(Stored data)
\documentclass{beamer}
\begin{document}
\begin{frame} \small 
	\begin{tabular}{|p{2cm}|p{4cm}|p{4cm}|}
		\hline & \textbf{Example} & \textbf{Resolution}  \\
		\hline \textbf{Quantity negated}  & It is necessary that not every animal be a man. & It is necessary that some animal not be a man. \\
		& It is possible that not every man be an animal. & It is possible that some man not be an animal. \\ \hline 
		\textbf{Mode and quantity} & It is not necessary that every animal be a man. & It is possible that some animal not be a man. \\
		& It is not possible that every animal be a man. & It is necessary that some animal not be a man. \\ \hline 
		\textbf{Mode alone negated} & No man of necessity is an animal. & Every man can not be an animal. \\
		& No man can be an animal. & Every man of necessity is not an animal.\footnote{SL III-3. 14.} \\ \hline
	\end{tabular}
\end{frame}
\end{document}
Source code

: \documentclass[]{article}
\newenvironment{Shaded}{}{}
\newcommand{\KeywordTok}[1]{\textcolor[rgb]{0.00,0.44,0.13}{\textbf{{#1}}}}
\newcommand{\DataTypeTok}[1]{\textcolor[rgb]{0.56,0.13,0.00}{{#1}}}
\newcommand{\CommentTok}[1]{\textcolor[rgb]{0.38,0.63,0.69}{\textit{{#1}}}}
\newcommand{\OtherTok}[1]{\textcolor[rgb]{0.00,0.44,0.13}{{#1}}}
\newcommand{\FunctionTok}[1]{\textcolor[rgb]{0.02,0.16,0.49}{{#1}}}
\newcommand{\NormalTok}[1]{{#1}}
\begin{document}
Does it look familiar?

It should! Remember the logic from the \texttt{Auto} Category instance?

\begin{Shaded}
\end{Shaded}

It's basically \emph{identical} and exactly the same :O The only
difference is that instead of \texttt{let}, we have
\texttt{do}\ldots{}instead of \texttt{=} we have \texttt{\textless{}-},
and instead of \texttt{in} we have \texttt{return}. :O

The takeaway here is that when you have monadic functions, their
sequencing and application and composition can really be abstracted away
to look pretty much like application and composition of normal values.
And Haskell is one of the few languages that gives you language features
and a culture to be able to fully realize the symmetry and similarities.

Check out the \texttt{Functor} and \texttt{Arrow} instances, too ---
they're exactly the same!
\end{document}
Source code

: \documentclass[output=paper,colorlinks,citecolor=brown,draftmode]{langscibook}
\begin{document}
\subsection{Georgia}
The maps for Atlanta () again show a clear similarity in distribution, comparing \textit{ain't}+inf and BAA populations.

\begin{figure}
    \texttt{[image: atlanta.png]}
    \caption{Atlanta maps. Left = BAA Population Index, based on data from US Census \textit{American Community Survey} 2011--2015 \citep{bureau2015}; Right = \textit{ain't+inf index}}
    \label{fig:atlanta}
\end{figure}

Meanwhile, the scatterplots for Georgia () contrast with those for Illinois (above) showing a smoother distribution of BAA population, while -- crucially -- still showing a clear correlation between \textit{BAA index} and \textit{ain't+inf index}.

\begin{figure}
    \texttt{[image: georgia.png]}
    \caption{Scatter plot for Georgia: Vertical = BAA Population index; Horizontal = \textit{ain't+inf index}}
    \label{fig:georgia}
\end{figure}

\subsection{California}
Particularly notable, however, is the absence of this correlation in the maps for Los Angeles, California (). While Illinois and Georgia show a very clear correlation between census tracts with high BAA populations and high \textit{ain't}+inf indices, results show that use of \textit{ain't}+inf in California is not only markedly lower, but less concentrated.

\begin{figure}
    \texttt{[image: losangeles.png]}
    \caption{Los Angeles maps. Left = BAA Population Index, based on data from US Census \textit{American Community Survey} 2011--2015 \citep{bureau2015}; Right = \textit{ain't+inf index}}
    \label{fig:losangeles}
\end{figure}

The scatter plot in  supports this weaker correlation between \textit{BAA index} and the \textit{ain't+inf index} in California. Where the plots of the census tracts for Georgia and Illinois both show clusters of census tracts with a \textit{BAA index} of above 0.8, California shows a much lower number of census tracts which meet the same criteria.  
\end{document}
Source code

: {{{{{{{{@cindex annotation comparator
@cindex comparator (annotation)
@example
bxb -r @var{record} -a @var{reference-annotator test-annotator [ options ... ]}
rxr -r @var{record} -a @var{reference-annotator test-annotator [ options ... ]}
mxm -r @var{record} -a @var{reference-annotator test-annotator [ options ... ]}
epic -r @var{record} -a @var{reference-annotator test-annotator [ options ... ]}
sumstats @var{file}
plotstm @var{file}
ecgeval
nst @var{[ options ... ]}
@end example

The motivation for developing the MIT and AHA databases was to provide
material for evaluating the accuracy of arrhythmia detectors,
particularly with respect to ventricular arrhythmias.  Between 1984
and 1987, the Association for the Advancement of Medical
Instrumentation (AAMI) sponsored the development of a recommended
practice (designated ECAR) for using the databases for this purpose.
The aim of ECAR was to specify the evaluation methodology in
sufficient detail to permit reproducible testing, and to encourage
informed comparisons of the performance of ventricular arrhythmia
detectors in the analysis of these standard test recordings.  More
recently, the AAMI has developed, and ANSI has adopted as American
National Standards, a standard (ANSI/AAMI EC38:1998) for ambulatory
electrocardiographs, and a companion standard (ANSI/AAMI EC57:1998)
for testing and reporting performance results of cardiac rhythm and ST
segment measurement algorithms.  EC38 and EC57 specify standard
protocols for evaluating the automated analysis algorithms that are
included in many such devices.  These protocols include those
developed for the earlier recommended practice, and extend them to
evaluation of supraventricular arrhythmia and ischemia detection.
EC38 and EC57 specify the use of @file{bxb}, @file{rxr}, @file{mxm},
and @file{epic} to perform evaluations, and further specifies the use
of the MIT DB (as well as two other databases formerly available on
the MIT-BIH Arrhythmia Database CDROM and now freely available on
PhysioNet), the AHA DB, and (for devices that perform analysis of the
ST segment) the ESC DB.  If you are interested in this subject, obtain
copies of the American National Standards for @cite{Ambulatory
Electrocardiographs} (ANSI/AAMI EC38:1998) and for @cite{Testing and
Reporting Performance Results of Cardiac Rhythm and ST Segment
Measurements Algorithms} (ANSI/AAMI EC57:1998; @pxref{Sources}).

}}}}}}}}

Activity: From the opening line of the data above through the line holding "Does it look familiar?", give every line again exactly as it stands.

Answer for this exercise:
\documentclass{beamer}
\begin{document}
\begin{frame} \small 
	\begin{tabular}{|p{2cm}|p{4cm}|p{4cm}|}
		\hline & \textbf{Example} & \textbf{Resolution}  \\
		\hline \textbf{Quantity negated}  & It is necessary that not every animal be a man. & It is necessary that some animal not be a man. \\
		& It is possible that not every man be an animal. & It is possible that some man not be an animal. \\ \hline 
		\textbf{Mode and quantity} & It is not necessary that every animal be a man. & It is possible that some animal not be a man. \\
		& It is not possible that every animal be a man. & It is necessary that some animal not be a man. \\ \hline 
		\textbf{Mode alone negated} & No man of necessity is an animal. & Every man can not be an animal. \\
		& No man can be an animal. & Every man of necessity is not an animal.\footnote{SL III-3. 14.} \\ \hline
	\end{tabular}
\end{frame}
\end{document}
Source code

: \documentclass[]{article}
\newenvironment{Shaded}{}{}
\newcommand{\KeywordTok}[1]{\textcolor[rgb]{0.00,0.44,0.13}{\textbf{{#1}}}}
\newcommand{\DataTypeTok}[1]{\textcolor[rgb]{0.56,0.13,0.00}{{#1}}}
\newcommand{\CommentTok}[1]{\textcolor[rgb]{0.38,0.63,0.69}{\textit{{#1}}}}
\newcommand{\OtherTok}[1]{\textcolor[rgb]{0.00,0.44,0.13}{{#1}}}
\newcommand{\FunctionTok}[1]{\textcolor[rgb]{0.02,0.16,0.49}{{#1}}}
\newcommand{\NormalTok}[1]{{#1}}
\begin{document}
Does it look familiar?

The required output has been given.